» **ACTION ITEM**
Down to the last line, restate the records word for word, but not the pictures.

» **EXERCISE INPUT**

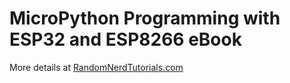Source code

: # MicroPython Programming with ESP32 and ESP8266 eBook
More details at [RandomNerdTutorials.com](https://randomnerdtutorials.com/micropython-programming-with-esp32-and-esp8266/)
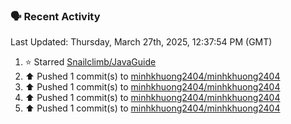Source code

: ### 🗣 Recent Activity

<!--RECENT_ACTIVITY:last_update-->
Last Updated: Thursday, March 27th, 2025, 12:37:54 PM (GMT)
<!--RECENT_ACTIVITY:last_update_end-->
<!--RECENT_ACTIVITY:start-->
1. ⭐ Starred [Snailclimb/JavaGuide](https://github.com/Snailclimb/JavaGuide)<br>
2. ⬆️ Pushed 1 commit(s) to [minhkhuong2404/minhkhuong2404](https://github.com/minhkhuong2404/minhkhuong2404)<br>
3. ⬆️ Pushed 1 commit(s) to [minhkhuong2404/minhkhuong2404](https://github.com/minhkhuong2404/minhkhuong2404)<br>
4. ⬆️ Pushed 1 commit(s) to [minhkhuong2404/minhkhuong2404](https://github.com/minhkhuong2404/minhkhuong2404)<br>
5. ⬆️ Pushed 1 commit(s) to [minhkhuong2404/minhkhuong2404](https://github.com/minhkhuong2404/minhkhuong2404)<br>
<!--RECENT_ACTIVITY:end-->
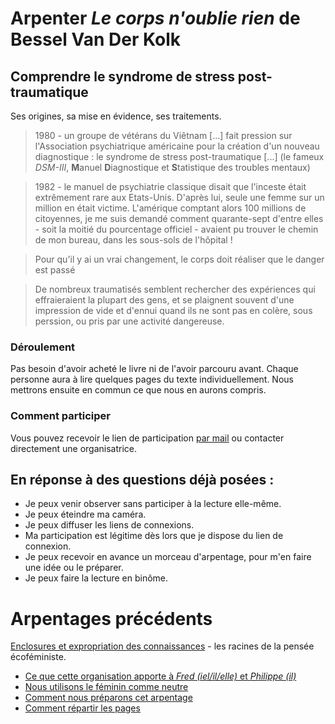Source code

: <script async src="https://tally.so/widgets/embed.js"></script>


# Arpenter _Le corps n'oublie rien_ de Bessel Van Der Kolk

## Comprendre le syndrome de stress post-traumatique

Ses origines, sa mise en évidence, ses traitements.

> 1980 - un groupe de vétérans du Viêtnam [...] fait pression sur l'Association psychiatrique américaine pour la création d'un nouveau diagnostique : le syndrome de stress post-traumatique [...] (le fameux _DSM-III_, **M**anuel **D**iagnostique et **S**tatistique des troubles mentaux)

> 1982 - le manuel de psychiatrie classique disait que l'inceste était extrêmement rare aux Etats-Unis. D'après lui, seule une femme sur un million en était victime. L'amérique comptant alors 100 millions de citoyennes, je me suis demandé comment quarante-sept d'entre elles - soit la moitié du pourcentage officiel - avaient pu trouver le chemin de mon bureau, dans les sous-sols de l'hôpital !

> Pour qu'il y ai un vrai changement, le corps doit réaliser que le danger est passé

> De nombreux traumatisés semblent rechercher des expériences qui effraieraient la plupart des gens, et se plaignent souvent d'une impression de vide et d'ennui quand ils ne sont pas en colère, sous perssion, ou pris par une activité dangereuse.

### Déroulement

Pas besoin d'avoir acheté le livre ni de l'avoir parcouru avant. Chaque personne aura à lire quelques pages du texte individuellement. Nous mettrons ensuite en commun ce que nous en aurons compris.

### Comment participer

Vous pouvez recevoir le lien de participation [par mail](https://tally.so#tally-open=wb99W1&tally-hide-title=1&tally-auto-close=1000) ou contacter directement une organisatrice.

## En réponse à des questions déjà posées :

* Je peux venir observer sans participer à la lecture elle-même.
* Je peux éteindre ma caméra.
* Je peux diffuser les liens de connexions.
* Ma participation est légitime dès lors que je dispose du lien de connexion.
* Je peux recevoir en avance un morceau d'arpentage, pour m'en faire une idée ou le préparer.
* Je peux faire la lecture en binôme.
 
# Arpentages précédents

[Enclosures et expropriation des connaissances](atelier-starhawk-le-temps-des-buchers.md) - les racines de la pensée écoféministe.
- [Ce que cette organisation apporte à _Fred (iel/il/elle)_ et _Philippe (il)_](besoins-nourris.md)
- [Nous utilisons le féminin comme neutre](nous-utilisons-le-féminin-comme-neutre.md)
- [Comment nous préparons cet arpentage](préparation-le-temps-des-bûchers.md)
- [Comment répartir les pages](répartir-pages.md)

» **SOLUTION**
Source code

: # MicroPython Programming with ESP32 and ESP8266 eBook
More details at [RandomNerdTutorials.com](https://randomnerdtutorials.com/micropython-programming-with-esp32-and-esp8266/)
Source code

: ### 🗣 Recent Activity

<!--RECENT_ACTIVITY:last_update-->
Last Updated: Thursday, March 27th, 2025, 12:37:54 PM (GMT)
<!--RECENT_ACTIVITY:last_update_end-->
<!--RECENT_ACTIVITY:start-->
1. ⭐ Starred [Snailclimb/JavaGuide](https://github.com/Snailclimb/JavaGuide)<br>
2. ⬆️ Pushed 1 commit(s) to [minhkhuong2404/minhkhuong2404](https://github.com/minhkhuong2404/minhkhuong2404)<br>
3. ⬆️ Pushed 1 commit(s) to [minhkhuong2404/minhkhuong2404](https://github.com/minhkhuong2404/minhkhuong2404)<br>
4. ⬆️ Pushed 1 commit(s) to [minhkhuong2404/minhkhuong2404](https://github.com/minhkhuong2404/minhkhuong2404)<br>
5. ⬆️ Pushed 1 commit(s) to [minhkhuong2404/minhkhuong2404](https://github.com/minhkhuong2404/minhkhuong2404)<br>
<!--RECENT_ACTIVITY:end-->
Source code

: <script async src="https://tally.so/widgets/embed.js"></script>


# Arpenter _Le corps n'oublie rien_ de Bessel Van Der Kolk

## Comprendre le syndrome de stress post-traumatique

Ses origines, sa mise en évidence, ses traitements.

> 1980 - un groupe de vétérans du Viêtnam [...] fait pression sur l'Association psychiatrique américaine pour la création d'un nouveau diagnostique : le syndrome de stress post-traumatique [...] (le fameux _DSM-III_, **M**anuel **D**iagnostique et **S**tatistique des troubles mentaux)

> 1982 - le manuel de psychiatrie classique disait que l'inceste était extrêmement rare aux Etats-Unis. D'après lui, seule une femme sur un million en était victime. L'amérique comptant alors 100 millions de citoyennes, je me suis demandé comment quarante-sept d'entre elles - soit la moitié du pourcentage officiel - avaient pu trouver le chemin de mon bureau, dans les sous-sols de l'hôpital !

> Pour qu'il y ai un vrai changement, le corps doit réaliser que le danger est passé

> De nombreux traumatisés semblent rechercher des expériences qui effraieraient la plupart des gens, et se plaignent souvent d'une impression de vide et d'ennui quand ils ne sont pas en colère, sous perssion, ou pris par une activité dangereuse.

### Déroulement

Pas besoin d'avoir acheté le livre ni de l'avoir parcouru avant. Chaque personne aura à lire quelques pages du texte individuellement. Nous mettrons ensuite en commun ce que nous en aurons compris.

### Comment participer

Vous pouvez recevoir le lien de participation [par mail](https://tally.so#tally-open=wb99W1&tally-hide-title=1&tally-auto-close=1000) ou contacter directement une organisatrice.

## En réponse à des questions déjà posées :

* Je peux venir observer sans participer à la lecture elle-même.
* Je peux éteindre ma caméra.
* Je peux diffuser les liens de connexions.
* Ma participation est légitime dès lors que je dispose du lien de connexion.
* Je peux recevoir en avance un morceau d'arpentage, pour m'en faire une idée ou le préparer.
* Je peux faire la lecture en binôme.
 
# Arpentages précédents

[Enclosures et expropriation des connaissances](atelier-starhawk-le-temps-des-buchers.md) - les racines de la pensée écoféministe.
- [Ce que cette organisation apporte à _Fred (iel/il/elle)_ et _Philippe (il)_](besoins-nourris.md)
- [Nous utilisons le féminin comme neutre](nous-utilisons-le-féminin-comme-neutre.md)
- [Comment nous préparons cet arpentage](préparation-le-temps-des-bûchers.md)
- [Comment répartir les pages](répartir-pages.md)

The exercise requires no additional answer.